Segment Start: Data for this task

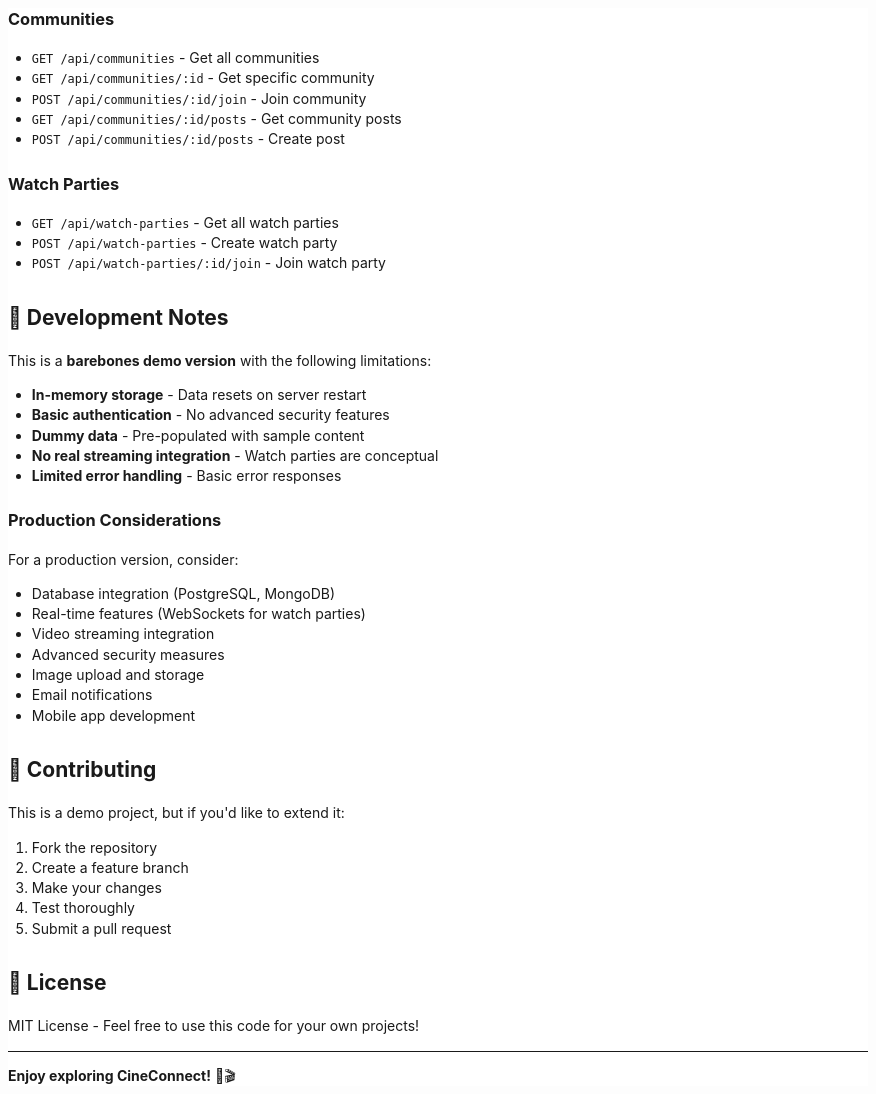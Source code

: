 ### Communities
- `GET /api/communities` - Get all communities
- `GET /api/communities/:id` - Get specific community
- `POST /api/communities/:id/join` - Join community
- `GET /api/communities/:id/posts` - Get community posts
- `POST /api/communities/:id/posts` - Create post

### Watch Parties
- `GET /api/watch-parties` - Get all watch parties
- `POST /api/watch-parties` - Create watch party
- `POST /api/watch-parties/:id/join` - Join watch party

## 🚧 Development Notes

This is a **barebones demo version** with the following limitations:

- **In-memory storage** - Data resets on server restart
- **Basic authentication** - No advanced security features
- **Dummy data** - Pre-populated with sample content
- **No real streaming integration** - Watch parties are conceptual
- **Limited error handling** - Basic error responses

### Production Considerations

For a production version, consider:
- Database integration (PostgreSQL, MongoDB)
- Real-time features (WebSockets for watch parties)
- Video streaming integration
- Advanced security measures
- Image upload and storage
- Email notifications
- Mobile app development

## 🤝 Contributing

This is a demo project, but if you'd like to extend it:

1. Fork the repository
2. Create a feature branch
3. Make your changes
4. Test thoroughly
5. Submit a pull request

## 📄 License

MIT License - Feel free to use this code for your own projects!

---

**Enjoy exploring CineConnect!** 🍿🎬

Segment End: Data for this task

__Description of the task__: Without the pictures, copy all of the entries exactly as they appear.

__Solution__:
Source code

: ### Communities
- `GET /api/communities` - Get all communities
- `GET /api/communities/:id` - Get specific community
- `POST /api/communities/:id/join` - Join community
- `GET /api/communities/:id/posts` - Get community posts
- `POST /api/communities/:id/posts` - Create post

### Watch Parties
- `GET /api/watch-parties` - Get all watch parties
- `POST /api/watch-parties` - Create watch party
- `POST /api/watch-parties/:id/join` - Join watch party

## 🚧 Development Notes

This is a **barebones demo version** with the following limitations:

- **In-memory storage** - Data resets on server restart
- **Basic authentication** - No advanced security features
- **Dummy data** - Pre-populated with sample content
- **No real streaming integration** - Watch parties are conceptual
- **Limited error handling** - Basic error responses

### Production Considerations

For a production version, consider:
- Database integration (PostgreSQL, MongoDB)
- Real-time features (WebSockets for watch parties)
- Video streaming integration
- Advanced security measures
- Image upload and storage
- Email notifications
- Mobile app development

## 🤝 Contributing

This is a demo project, but if you'd like to extend it:

1. Fork the repository
2. Create a feature branch
3. Make your changes
4. Test thoroughly
5. Submit a pull request

## 📄 License

MIT License - Feel free to use this code for your own projects!

---

**Enjoy exploring CineConnect!** 🍿🎬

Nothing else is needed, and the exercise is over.